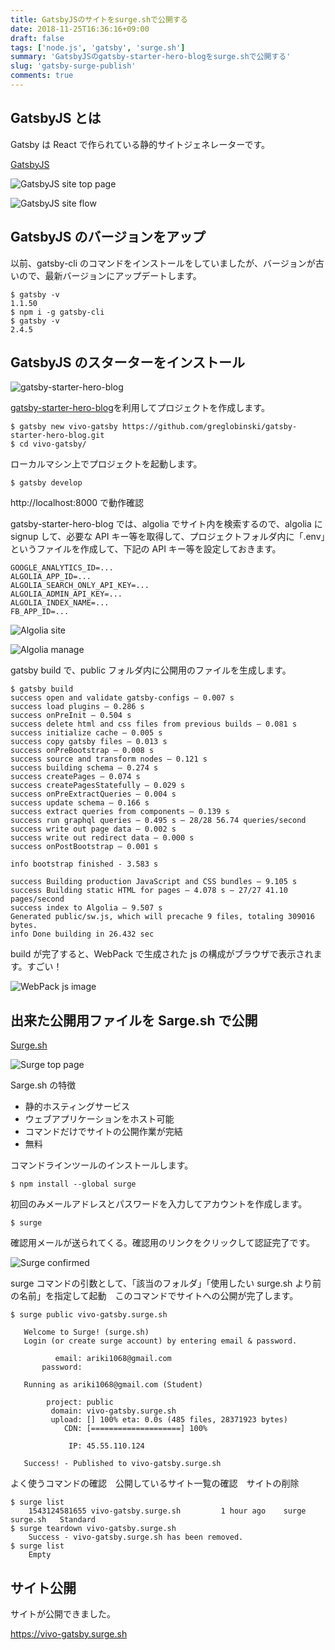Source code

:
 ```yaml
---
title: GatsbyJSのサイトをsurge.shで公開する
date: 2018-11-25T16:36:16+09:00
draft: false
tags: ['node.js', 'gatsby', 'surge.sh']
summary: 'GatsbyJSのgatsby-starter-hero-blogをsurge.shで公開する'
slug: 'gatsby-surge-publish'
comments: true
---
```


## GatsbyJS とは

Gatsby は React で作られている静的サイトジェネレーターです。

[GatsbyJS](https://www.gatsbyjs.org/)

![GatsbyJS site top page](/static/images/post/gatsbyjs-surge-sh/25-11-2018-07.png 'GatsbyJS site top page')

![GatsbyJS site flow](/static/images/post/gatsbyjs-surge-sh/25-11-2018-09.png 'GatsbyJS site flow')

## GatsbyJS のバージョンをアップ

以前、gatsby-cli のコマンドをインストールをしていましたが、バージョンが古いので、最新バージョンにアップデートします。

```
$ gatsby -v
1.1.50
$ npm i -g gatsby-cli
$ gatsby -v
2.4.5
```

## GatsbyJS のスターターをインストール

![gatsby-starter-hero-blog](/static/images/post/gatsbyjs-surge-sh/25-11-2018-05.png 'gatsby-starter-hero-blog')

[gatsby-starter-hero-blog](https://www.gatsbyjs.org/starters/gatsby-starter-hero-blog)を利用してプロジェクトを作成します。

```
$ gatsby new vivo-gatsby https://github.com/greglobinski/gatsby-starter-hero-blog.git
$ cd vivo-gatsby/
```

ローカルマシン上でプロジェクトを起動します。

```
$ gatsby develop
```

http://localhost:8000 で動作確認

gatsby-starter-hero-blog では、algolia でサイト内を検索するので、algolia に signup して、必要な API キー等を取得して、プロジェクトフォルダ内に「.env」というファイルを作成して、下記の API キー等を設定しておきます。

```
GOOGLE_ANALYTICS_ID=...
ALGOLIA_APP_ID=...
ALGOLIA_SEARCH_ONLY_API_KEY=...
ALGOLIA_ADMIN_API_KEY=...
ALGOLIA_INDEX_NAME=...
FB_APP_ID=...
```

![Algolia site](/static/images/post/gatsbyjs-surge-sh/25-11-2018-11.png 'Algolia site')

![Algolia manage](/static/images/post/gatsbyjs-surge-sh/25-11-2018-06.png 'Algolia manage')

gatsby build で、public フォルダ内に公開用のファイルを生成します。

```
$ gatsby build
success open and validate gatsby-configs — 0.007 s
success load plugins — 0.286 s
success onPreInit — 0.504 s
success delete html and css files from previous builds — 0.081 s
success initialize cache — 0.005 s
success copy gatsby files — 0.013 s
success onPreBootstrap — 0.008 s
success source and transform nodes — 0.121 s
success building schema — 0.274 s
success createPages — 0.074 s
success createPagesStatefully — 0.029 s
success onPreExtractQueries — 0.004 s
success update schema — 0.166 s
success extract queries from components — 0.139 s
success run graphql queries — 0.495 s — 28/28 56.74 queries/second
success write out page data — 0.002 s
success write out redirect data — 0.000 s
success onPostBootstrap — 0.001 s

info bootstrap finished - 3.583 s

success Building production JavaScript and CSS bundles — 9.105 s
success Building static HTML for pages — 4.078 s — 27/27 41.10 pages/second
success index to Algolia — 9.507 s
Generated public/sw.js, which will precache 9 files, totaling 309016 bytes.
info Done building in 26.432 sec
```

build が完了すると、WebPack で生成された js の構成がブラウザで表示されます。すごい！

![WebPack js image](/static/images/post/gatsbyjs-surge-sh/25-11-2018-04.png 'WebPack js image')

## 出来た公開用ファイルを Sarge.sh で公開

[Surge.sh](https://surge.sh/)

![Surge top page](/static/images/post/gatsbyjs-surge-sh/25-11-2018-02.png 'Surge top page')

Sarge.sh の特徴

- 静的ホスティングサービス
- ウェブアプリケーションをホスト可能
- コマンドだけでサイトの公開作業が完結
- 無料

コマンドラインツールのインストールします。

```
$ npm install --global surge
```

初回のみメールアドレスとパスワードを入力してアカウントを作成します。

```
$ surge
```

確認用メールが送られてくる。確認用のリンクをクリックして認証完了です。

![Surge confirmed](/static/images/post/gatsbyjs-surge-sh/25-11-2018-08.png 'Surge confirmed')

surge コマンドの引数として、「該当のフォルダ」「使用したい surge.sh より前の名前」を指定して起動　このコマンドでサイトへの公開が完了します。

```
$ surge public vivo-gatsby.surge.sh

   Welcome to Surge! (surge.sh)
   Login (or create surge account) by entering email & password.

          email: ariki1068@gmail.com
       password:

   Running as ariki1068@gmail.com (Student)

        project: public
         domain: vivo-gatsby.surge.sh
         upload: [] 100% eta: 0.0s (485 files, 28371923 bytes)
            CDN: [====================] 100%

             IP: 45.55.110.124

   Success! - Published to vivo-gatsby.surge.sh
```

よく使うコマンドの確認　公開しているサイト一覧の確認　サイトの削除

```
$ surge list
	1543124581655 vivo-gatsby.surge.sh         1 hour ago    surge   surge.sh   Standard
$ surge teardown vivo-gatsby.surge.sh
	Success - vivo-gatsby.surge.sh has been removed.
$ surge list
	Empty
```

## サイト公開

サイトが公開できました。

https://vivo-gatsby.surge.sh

### Exercise requirements
Return the complete material above exactly, with no picture.

### Exercise answer
Source code

:
 ```yaml
---
title: GatsbyJSのサイトをsurge.shで公開する
date: 2018-11-25T16:36:16+09:00
draft: false
tags: ['node.js', 'gatsby', 'surge.sh']
summary: 'GatsbyJSのgatsby-starter-hero-blogをsurge.shで公開する'
slug: 'gatsby-surge-publish'
comments: true
---
```


## GatsbyJS とは

Gatsby は React で作られている静的サイトジェネレーターです。

[GatsbyJS](https://www.gatsbyjs.org/)

![GatsbyJS site top page](/static/images/post/gatsbyjs-surge-sh/25-11-2018-07.png 'GatsbyJS site top page')

![GatsbyJS site flow](/static/images/post/gatsbyjs-surge-sh/25-11-2018-09.png 'GatsbyJS site flow')

## GatsbyJS のバージョンをアップ

以前、gatsby-cli のコマンドをインストールをしていましたが、バージョンが古いので、最新バージョンにアップデートします。

```
$ gatsby -v
1.1.50
$ npm i -g gatsby-cli
$ gatsby -v
2.4.5
```

## GatsbyJS のスターターをインストール

![gatsby-starter-hero-blog](/static/images/post/gatsbyjs-surge-sh/25-11-2018-05.png 'gatsby-starter-hero-blog')

[gatsby-starter-hero-blog](https://www.gatsbyjs.org/starters/gatsby-starter-hero-blog)を利用してプロジェクトを作成します。

```
$ gatsby new vivo-gatsby https://github.com/greglobinski/gatsby-starter-hero-blog.git
$ cd vivo-gatsby/
```

ローカルマシン上でプロジェクトを起動します。

```
$ gatsby develop
```

http://localhost:8000 で動作確認

gatsby-starter-hero-blog では、algolia でサイト内を検索するので、algolia に signup して、必要な API キー等を取得して、プロジェクトフォルダ内に「.env」というファイルを作成して、下記の API キー等を設定しておきます。

```
GOOGLE_ANALYTICS_ID=...
ALGOLIA_APP_ID=...
ALGOLIA_SEARCH_ONLY_API_KEY=...
ALGOLIA_ADMIN_API_KEY=...
ALGOLIA_INDEX_NAME=...
FB_APP_ID=...
```

![Algolia site](/static/images/post/gatsbyjs-surge-sh/25-11-2018-11.png 'Algolia site')

![Algolia manage](/static/images/post/gatsbyjs-surge-sh/25-11-2018-06.png 'Algolia manage')

gatsby build で、public フォルダ内に公開用のファイルを生成します。

```
$ gatsby build
success open and validate gatsby-configs — 0.007 s
success load plugins — 0.286 s
success onPreInit — 0.504 s
success delete html and css files from previous builds — 0.081 s
success initialize cache — 0.005 s
success copy gatsby files — 0.013 s
success onPreBootstrap — 0.008 s
success source and transform nodes — 0.121 s
success building schema — 0.274 s
success createPages — 0.074 s
success createPagesStatefully — 0.029 s
success onPreExtractQueries — 0.004 s
success update schema — 0.166 s
success extract queries from components — 0.139 s
success run graphql queries — 0.495 s — 28/28 56.74 queries/second
success write out page data — 0.002 s
success write out redirect data — 0.000 s
success onPostBootstrap — 0.001 s

info bootstrap finished - 3.583 s

success Building production JavaScript and CSS bundles — 9.105 s
success Building static HTML for pages — 4.078 s — 27/27 41.10 pages/second
success index to Algolia — 9.507 s
Generated public/sw.js, which will precache 9 files, totaling 309016 bytes.
info Done building in 26.432 sec
```

build が完了すると、WebPack で生成された js の構成がブラウザで表示されます。すごい！

![WebPack js image](/static/images/post/gatsbyjs-surge-sh/25-11-2018-04.png 'WebPack js image')

## 出来た公開用ファイルを Sarge.sh で公開

[Surge.sh](https://surge.sh/)

![Surge top page](/static/images/post/gatsbyjs-surge-sh/25-11-2018-02.png 'Surge top page')

Sarge.sh の特徴

- 静的ホスティングサービス
- ウェブアプリケーションをホスト可能
- コマンドだけでサイトの公開作業が完結
- 無料

コマンドラインツールのインストールします。

```
$ npm install --global surge
```

初回のみメールアドレスとパスワードを入力してアカウントを作成します。

```
$ surge
```

確認用メールが送られてくる。確認用のリンクをクリックして認証完了です。

![Surge confirmed](/static/images/post/gatsbyjs-surge-sh/25-11-2018-08.png 'Surge confirmed')

surge コマンドの引数として、「該当のフォルダ」「使用したい surge.sh より前の名前」を指定して起動　このコマンドでサイトへの公開が完了します。

```
$ surge public vivo-gatsby.surge.sh

   Welcome to Surge! (surge.sh)
   Login (or create surge account) by entering email & password.

          email: ariki1068@gmail.com
       password:

   Running as ariki1068@gmail.com (Student)

        project: public
         domain: vivo-gatsby.surge.sh
         upload: [] 100% eta: 0.0s (485 files, 28371923 bytes)
            CDN: [====================] 100%

             IP: 45.55.110.124

   Success! - Published to vivo-gatsby.surge.sh
```

よく使うコマンドの確認　公開しているサイト一覧の確認　サイトの削除

```
$ surge list
	1543124581655 vivo-gatsby.surge.sh         1 hour ago    surge   surge.sh   Standard
$ surge teardown vivo-gatsby.surge.sh
	Success - vivo-gatsby.surge.sh has been removed.
$ surge list
	Empty
```

## サイト公開

サイトが公開できました。

https://vivo-gatsby.surge.sh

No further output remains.